About: Artist in Residence at Pier 9, currently exploring a vast array of new tools with which to injure myself.
Business cards are for business people. And nothing shows you mean business like a robotic claw.

Here's how I made my latest business card, which doubles as a convenient gripping device for when you don't want to handle other people's dirty, less mechanical business cards.



It's standard business card size (3.5" by 2") and just over one sixteenth of an inch in thickness, making it slightly chunky but still easy to slip into a wallet. Its various components were laser-cut from two different thicknesses of card then glued together.

A good business card should be something that nobody wants to throw away. Hopefully these cards are amusing enough that people will hang onto them for years, occasionally digging them out of their desk drawers so that they can pretend to be killer robots when nobody's looking. Then, once they've subconsciously built a connection between me and killer robots, they'll offer me a job. Seems like a foolproof plan to me.

Step 1: Starting the Design

The trickiest part of this project, as is often the case, was the design stage. I started with an idea in my mind of a business card that involved gears and that could move in an interesting way, but very little beyond that. I knew that it had to meet the following specifications:

  1. Must be able to fit on a 3.5" by 2" business card
  2. Must not be unreasonably thick
  3. Must have room on which to print an email address and a logo
  4. Must have one simple lever or slider by which to control the mechanism

At first, I expected Number 1 on this list to cause the biggest problems, as 7 square inches really didn't sound like much space for a set of working gears. After a bit of playing with the laser cutter and some scrap card, however, I found I was able to cut effective gears which were incredibly small. I'm fairly sure that it would be possible to make this card half its current size without any functional problems. To design the gears, I used a wonderful piece of software made by Matthias Wendel, called Gear Template Generator. I highly recommend this to anyone interested in cutting their own gears, whatever the size and material.
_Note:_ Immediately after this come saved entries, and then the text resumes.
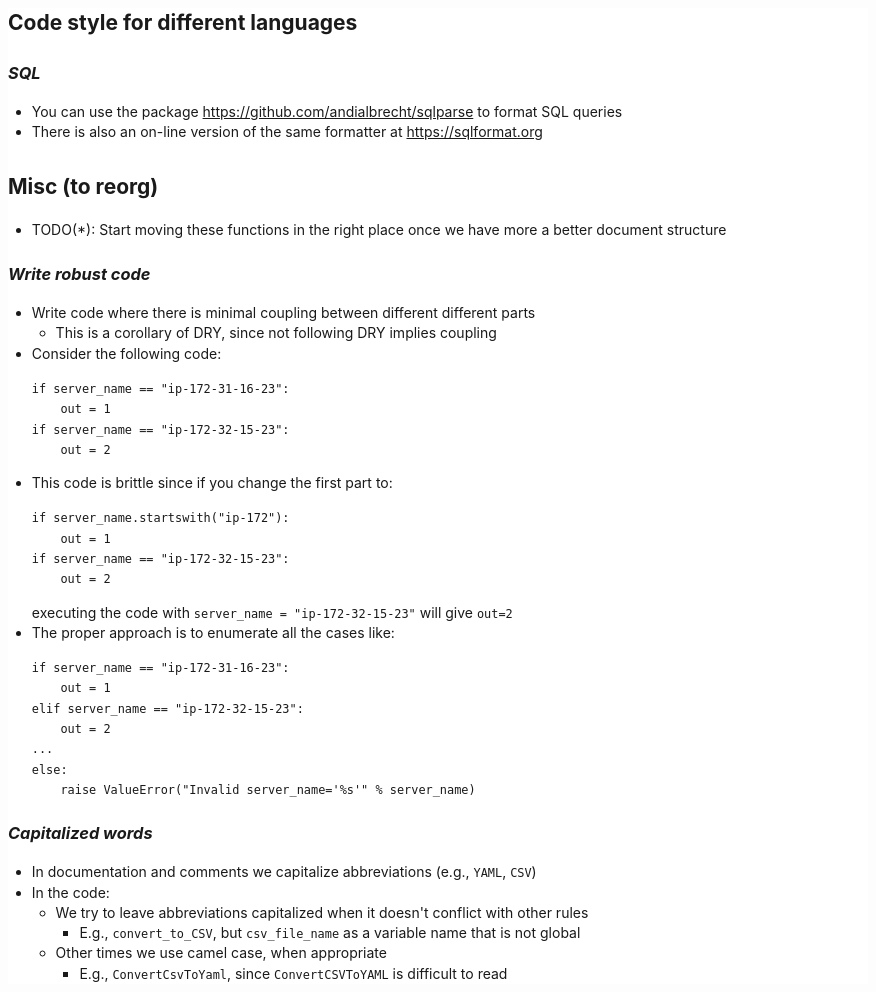 ## <a name="_x9ek237hamq8"></a>**Code style for different languages**
### <a name="_x12p76oyv2ok"></a>***SQL***
- You can use the package https://github.com/andialbrecht/sqlparse to format
  SQL queries
- There is also an on-line version of the same formatter at https://sqlformat.org

## <a name="_fy8eoq72xnz2"></a>**Misc (to reorg)**
- TODO(*): Start moving these functions in the right place once we have more a
  better document structure

### <a name="_98u43jga6htz"></a>***Write robust code***
- Write code where there is minimal coupling between different different parts
  - This is a corollary of DRY, since not following DRY implies coupling
- Consider the following code:
  ```
  if server_name == "ip-172-31-16-23":
      out = 1
  if server_name == "ip-172-32-15-23":
      out = 2
  ```
- This code is brittle since if you change the first part to:
  ```
  if server_name.startswith("ip-172"):
      out = 1
  if server_name == "ip-172-32-15-23":
      out = 2
  ```
  executing the code with `server_name = "ip-172-32-15-23"` will give `out=2`
- The proper approach is to enumerate all the cases like:
  ```
  if server_name == "ip-172-31-16-23":
      out = 1
  elif server_name == "ip-172-32-15-23":
      out = 2
  ...
  else:
      raise ValueError("Invalid server_name='%s'" % server_name)
  ```

### <a name="_80t21iqbeo18"></a>***Capitalized words***
- In documentation and comments we capitalize abbreviations (e.g., `YAML`,
  `CSV`)
- In the code:
  - We try to leave abbreviations capitalized when it doesn't conflict with
    other rules
    - E.g., `convert_to_CSV`, but `csv_file_name` as a variable name that is not global
  - Other times we use camel case, when appropriate
    - E.g., `ConvertCsvToYaml`, since `ConvertCSVToYAML` is difficult to read
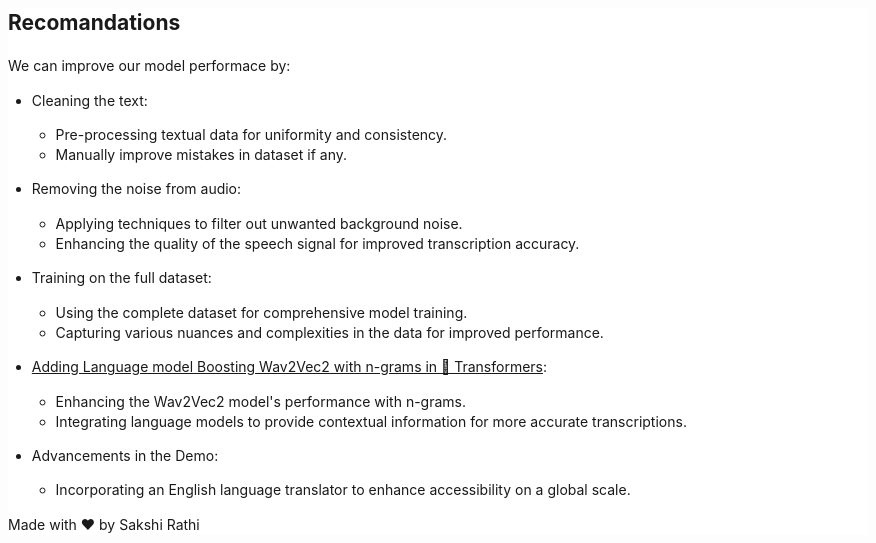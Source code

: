 ## Recomandations
We can improve our model performace by:
- Cleaning the text:
  
    - Pre-processing textual data for uniformity and consistency.
    - Manually improve mistakes in dataset if any.
  
- Removing the noise from audio:

    - Applying techniques to filter out unwanted background noise.
    - Enhancing the quality of the speech signal for improved transcription accuracy.
      
- Training on the full dataset:

    - Using the complete dataset for comprehensive model training.
    - Capturing various nuances and complexities in the data for improved performance.
      
- [Adding Language model Boosting Wav2Vec2 with n-grams in 🤗 Transformers](https://huggingface.co/blog/wav2vec2-with-ngram):

    - Enhancing the Wav2Vec2 model's performance with n-grams.
    - Integrating language models to provide contextual information for more accurate transcriptions.
      
- Advancements in the Demo:
    - Incorporating an English language translator to enhance accessibility on a global scale.

Made with ❤️ by Sakshi Rathi
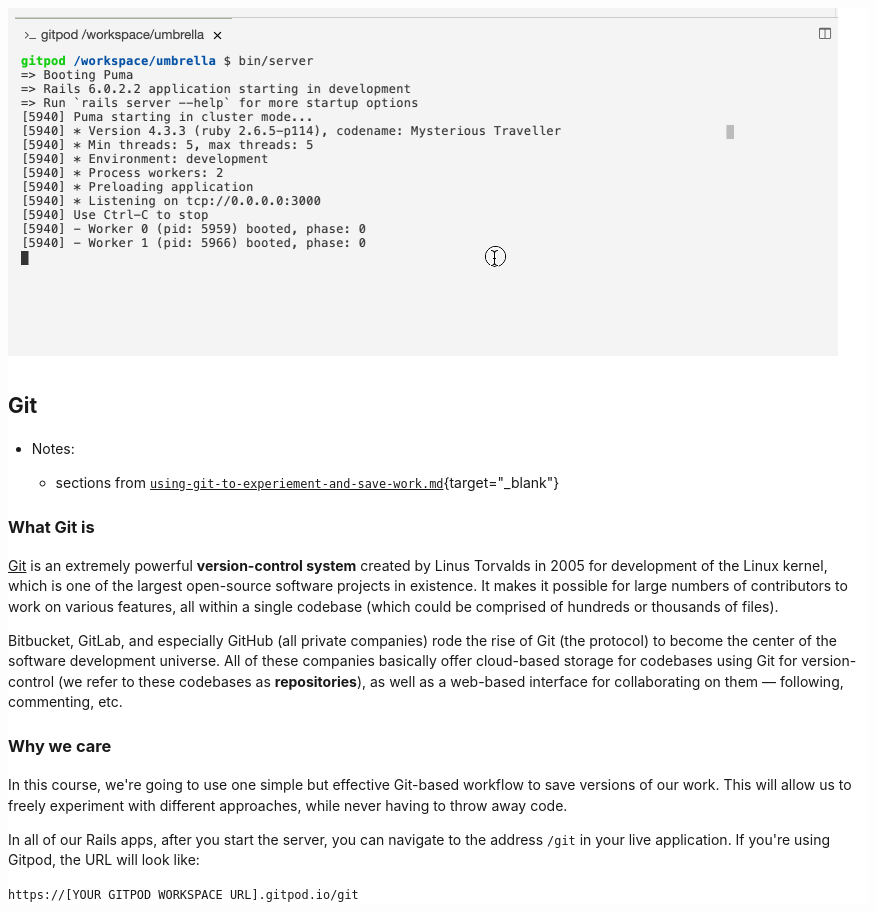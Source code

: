 ![](/assets/technical-setup/new_terminal.gif)



## Git 

- Notes:

  - sections from [`using-git-to-experiement-and-save-work.md`](https://github.com/firstdraft/appdev-chapters/blob/benp-edits/using-git-to-experiement-and-save-work.md){target="_blank"}

### What Git is

[Git](https://en.wikipedia.org/wiki/Git) is an extremely powerful **version-control system** created by Linus Torvalds in 2005 for development of the Linux kernel, which is one of the largest open-source software projects in existence. It makes it possible for large numbers of contributors to work on various features, all within a single codebase (which could be comprised of hundreds or thousands of files).

Bitbucket, GitLab, and especially GitHub (all private companies) rode the rise of Git (the protocol) to become the center of the software development universe. All of these companies basically offer cloud-based storage for codebases using Git for version-control (we refer to these codebases as **repositories**), as well as a web-based interface for collaborating on them — following, commenting, etc.

### Why we care

In this course, we're going to use one simple but effective Git-based workflow to save versions of our work. This will allow us to freely experiment with different approaches, while never having to throw away code.

In all of our Rails apps, after you start the server, you can navigate to the address `/git` in your live application. If you're using Gitpod, the URL will look like:

    https://[YOUR GITPOD WORKSPACE URL].gitpod.io/git


[^datacenter]: A warehouse full of computers that people rent and connect to via the internet is called a "data center". Some data centers have their own power plants, and some are even earthquake-proofed.
[^workspace]: Gitpod will delete an inactive workspace after **14 days**. If you want to save the changes you've made for longer, you can "pin" a workspace in Gitpod which will prevent it from being deleted. Even better, you can [push your changes to Github](https://chapters.firstdraft.com/chapters/839#push-to-github).
[^windows-clear]: A recent Gitpod update removed this keyboard shortcut for Windows, so you'll need to configure it yourself.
Another factor that helped with this size constraint was the realisation that, while the mechanism had to fit within a business card when inactive, there was nothing stopping it from overreaching the card's boundaries once the mechanism was deployed.

Number 2 on the list then became the most limiting, as I soon realised that all my gears and levers would have to fit onto a single plane to prevent the card becoming a brick. I played around with different types of card and decided that the best way to build this card would be to use three layers: a thin base layer, a thick, rigid inner layer containing the mechanism, and a thin surface layer.

One morning, while I was sketching ideas for this project, someone showed me a video of a 3D printed grabber mechanism and the rest of the idea just fell into place.

Step 2: Designing the Components

When I had the basic layout of the card clear in mind mind, I started drawing it in Adobe Illustrator. I plotted the three layers individually, then repositioned them to see how well they would fit together when the mechanism was deployed.

Step 3: Cutting the Components

To cut the components out of card I sought the help of my old friend, the Epilog laser cutter.

For the base layer and the surface layer, I used thin white art card. For the inner layer, I used thicker white mounting board.

Step 4: Sorting the Components

I then carefully laid out the three layers to see that they all fit together.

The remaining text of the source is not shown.